** Source texts of formatted documents **

——————

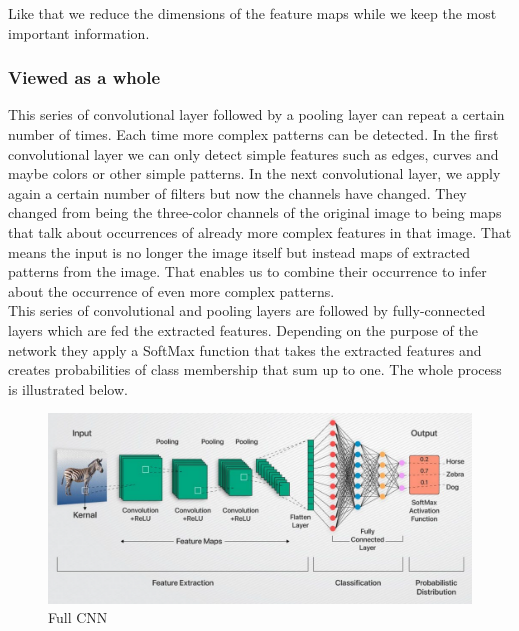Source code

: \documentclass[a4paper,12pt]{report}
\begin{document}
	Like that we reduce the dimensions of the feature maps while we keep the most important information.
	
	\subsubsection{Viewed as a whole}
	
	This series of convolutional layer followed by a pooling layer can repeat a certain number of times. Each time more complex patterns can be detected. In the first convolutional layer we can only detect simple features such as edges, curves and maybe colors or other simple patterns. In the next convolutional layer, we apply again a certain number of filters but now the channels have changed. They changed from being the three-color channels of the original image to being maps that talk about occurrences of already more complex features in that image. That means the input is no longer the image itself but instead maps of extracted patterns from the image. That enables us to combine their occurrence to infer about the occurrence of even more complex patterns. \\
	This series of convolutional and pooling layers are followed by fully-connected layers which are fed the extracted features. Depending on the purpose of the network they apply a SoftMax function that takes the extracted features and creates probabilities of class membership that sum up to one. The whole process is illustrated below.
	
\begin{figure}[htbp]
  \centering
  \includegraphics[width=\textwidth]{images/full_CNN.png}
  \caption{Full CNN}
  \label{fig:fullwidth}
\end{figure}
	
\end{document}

——————

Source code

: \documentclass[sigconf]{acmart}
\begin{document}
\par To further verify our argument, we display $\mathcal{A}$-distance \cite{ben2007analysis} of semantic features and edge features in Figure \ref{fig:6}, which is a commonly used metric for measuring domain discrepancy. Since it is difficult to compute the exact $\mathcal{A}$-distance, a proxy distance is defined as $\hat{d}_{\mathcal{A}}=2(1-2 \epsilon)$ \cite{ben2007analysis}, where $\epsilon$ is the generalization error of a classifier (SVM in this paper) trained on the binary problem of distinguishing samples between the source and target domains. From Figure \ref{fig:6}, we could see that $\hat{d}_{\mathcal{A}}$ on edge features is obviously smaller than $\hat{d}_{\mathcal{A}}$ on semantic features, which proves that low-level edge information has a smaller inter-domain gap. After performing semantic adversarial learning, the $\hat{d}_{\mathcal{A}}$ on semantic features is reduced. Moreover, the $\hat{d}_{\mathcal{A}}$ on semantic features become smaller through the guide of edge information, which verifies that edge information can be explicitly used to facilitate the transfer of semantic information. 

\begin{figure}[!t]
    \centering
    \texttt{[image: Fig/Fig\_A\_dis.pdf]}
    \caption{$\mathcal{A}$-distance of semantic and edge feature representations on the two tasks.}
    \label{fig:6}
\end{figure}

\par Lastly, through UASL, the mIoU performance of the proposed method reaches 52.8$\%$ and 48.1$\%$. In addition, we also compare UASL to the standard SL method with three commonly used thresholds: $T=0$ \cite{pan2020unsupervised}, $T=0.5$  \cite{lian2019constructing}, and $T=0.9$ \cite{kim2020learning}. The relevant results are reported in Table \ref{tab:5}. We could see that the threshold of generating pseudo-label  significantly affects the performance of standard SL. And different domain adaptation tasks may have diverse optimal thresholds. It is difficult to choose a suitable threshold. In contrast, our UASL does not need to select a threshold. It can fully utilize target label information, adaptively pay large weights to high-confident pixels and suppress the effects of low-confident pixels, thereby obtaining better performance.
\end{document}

——————

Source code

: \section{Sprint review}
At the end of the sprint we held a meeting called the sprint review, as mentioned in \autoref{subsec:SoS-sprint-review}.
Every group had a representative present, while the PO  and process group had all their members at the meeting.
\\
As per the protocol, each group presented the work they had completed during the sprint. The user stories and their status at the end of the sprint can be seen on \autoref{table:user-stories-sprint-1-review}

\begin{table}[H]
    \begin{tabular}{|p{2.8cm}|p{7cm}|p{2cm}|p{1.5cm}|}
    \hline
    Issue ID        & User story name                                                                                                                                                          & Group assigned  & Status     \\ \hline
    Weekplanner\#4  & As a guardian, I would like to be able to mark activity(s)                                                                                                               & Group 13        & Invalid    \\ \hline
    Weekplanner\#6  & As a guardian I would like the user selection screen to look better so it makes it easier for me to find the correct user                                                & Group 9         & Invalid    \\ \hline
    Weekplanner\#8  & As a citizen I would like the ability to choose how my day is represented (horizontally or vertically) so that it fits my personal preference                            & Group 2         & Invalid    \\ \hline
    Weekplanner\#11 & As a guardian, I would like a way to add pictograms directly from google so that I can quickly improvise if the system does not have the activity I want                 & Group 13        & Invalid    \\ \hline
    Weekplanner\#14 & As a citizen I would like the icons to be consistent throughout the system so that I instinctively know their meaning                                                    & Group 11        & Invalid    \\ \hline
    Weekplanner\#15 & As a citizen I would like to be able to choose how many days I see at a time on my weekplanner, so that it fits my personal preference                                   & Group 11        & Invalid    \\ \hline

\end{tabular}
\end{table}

——————

** PROBLEM DESCRIPTION **
Apply a filter for "autoref" to the entries and show each line that passes.

** EXERCISE RESPONSE **
At the end of the sprint we held a meeting called the sprint review, as mentioned in \autoref{subsec:SoS-sprint-review}.
As per the protocol, each group presented the work they had completed during the sprint. The user stories and their status at the end of the sprint can be seen on \autoref{table:user-stories-sprint-1-review}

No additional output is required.